The prover is built and tested locally but not yet connected to the Succinct Prover Network on testnet. The plan for mainnet is to bridge registration fees to fund proof generation automatically with sp1. You register a name, the fee covers the cost of proving it, and the proof gets generated. Proofs on the Succinct network cost fractions of a cent, so even the 0.01 ZEC minimum fee covers it comfortably.
Feedback
ZNS currently runs as a centralized server. We want to change that. Here’s what we’re thinking, and we’d like to know how the community feels.
IPNS / static data : The registry is just a key-value map (name → address). We could publish snapshots to IPNS under a static key, so anyone can fetch name data through any IPFS gateway without hitting our API.
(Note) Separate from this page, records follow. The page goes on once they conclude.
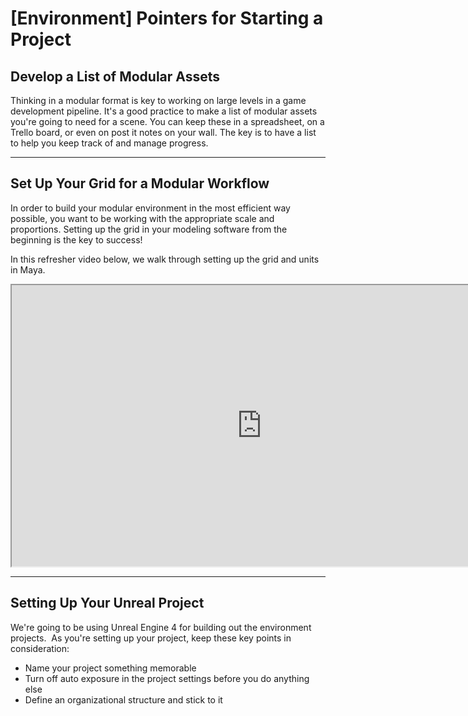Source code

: # [Environment] Pointers for Starting a Project

<h2>Develop a List of Modular Assets</h2>
<p>Thinking in a modular format is key to working on large levels in a game development pipeline. It's a good practice to make a list of modular assets you're going to need for a scene. You can keep these in a spreadsheet, on a Trello board, or even on post it notes on your wall. The key is to have a list to help you keep track of and manage progress.</p>
<hr>
<h2>Set Up Your Grid for a Modular Workflow</h2>
<p>In order to build your modular environment in the most efficient way possible, you want to be working with the appropriate scale and proportions. Setting up the grid in your modeling software from the beginning is the key to success!</p>
<p>In this refresher video below, we walk through setting up the grid and units in Maya.</p>
<p><iframe src="https://www.youtube.com/embed/ICFiPukjhXI?rel=0" width="800" height="450" allowfullscreen="allowfullscreen" allow="accelerometer; autoplay; clipboard-write; encrypted-media; gyroscope; picture-in-picture"></iframe></p>
<hr>
<h2>Setting Up Your Unreal Project</h2>
<p>We're going to be using Unreal Engine 4 for building out the environment projects.&nbsp; As you're setting up your project, keep these key points in consideration:</p>
<ul>
<li>Name your project something memorable</li>
<li>Turn off auto exposure in the project settings before you do anything else</li>
<li>Define an organizational structure and stick to it</li>
</ul>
Distributed indexing: The registry is deterministic. The scanner connects to any lightwalletd or Zaino instance, reads one address with one public IVK, applies fixed validation rules, and arrives at one SMT root. Since 2 independent instances processing the same blocks will always produce the same root, zcash is the consensus layer, so there’s no coordination protocol needed between instances. We’re thinking about packaging ZNS as a single Docker container that anyone running Zebra + Zaino can point at their existing setup. The Zcash Operators program has ~50 nodes running already. If even a handful of those chose to run a ZNS instance alongside their stack, you’d have multiple independent resolvers serving the same verifiable data. We’re not sure what the right incentive model looks like here, or if operators would even want this.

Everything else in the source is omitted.